Action item
What you return must be the data below, word for word, without any images.

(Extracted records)
>>>>>
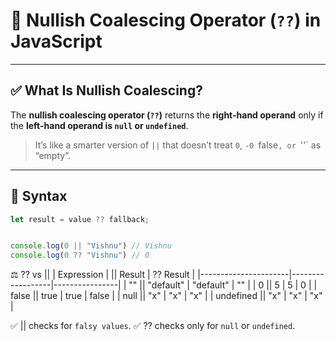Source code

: # 🤔 Nullish Coalescing Operator (`??`) in JavaScript

---

## ✅ What Is Nullish Coalescing?

The **nullish coalescing operator (`??`)** returns the **right-hand operand** only if the **left-hand operand is `null` or `undefined`**.

> It’s like a smarter version of `||` that doesn’t treat `0`, `-0 `false`, or `''` as “empty”.

---

## 🔧 Syntax

```js
let result = value ?? fallback;


console.log(0 || "Vishnu") // Vishnu
console.log(0 ?? "Vishnu") // 0
```

⚖️ ?? vs ||
| Expression | || Result | ?? Result | |----------------------|------------------|----------------| | "" || "default" | "default" | "" | | 0 || 5 | 5 | 0 | | false || true | true | false | | null || "x" | "x" | "x" | | undefined || "x" | "x" | "x" |

✅ || checks for `falsy values`.
✅ ?? checks only for `null` or `undefined`.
<<<<<
Answer for this exercise
Source code

: # 🤔 Nullish Coalescing Operator (`??`) in JavaScript

---

## ✅ What Is Nullish Coalescing?

The **nullish coalescing operator (`??`)** returns the **right-hand operand** only if the **left-hand operand is `null` or `undefined`**.

> It’s like a smarter version of `||` that doesn’t treat `0`, `-0 `false`, or `''` as “empty”.

---

## 🔧 Syntax

```js
let result = value ?? fallback;


console.log(0 || "Vishnu") // Vishnu
console.log(0 ?? "Vishnu") // 0
```

⚖️ ?? vs ||
| Expression | || Result | ?? Result | |----------------------|------------------|----------------| | "" || "default" | "default" | "" | | 0 || 5 | 5 | 0 | | false || true | true | false | | null || "x" | "x" | "x" | | undefined || "x" | "x" | "x" |

✅ || checks for `falsy values`.
✅ ?? checks only for `null` or `undefined`.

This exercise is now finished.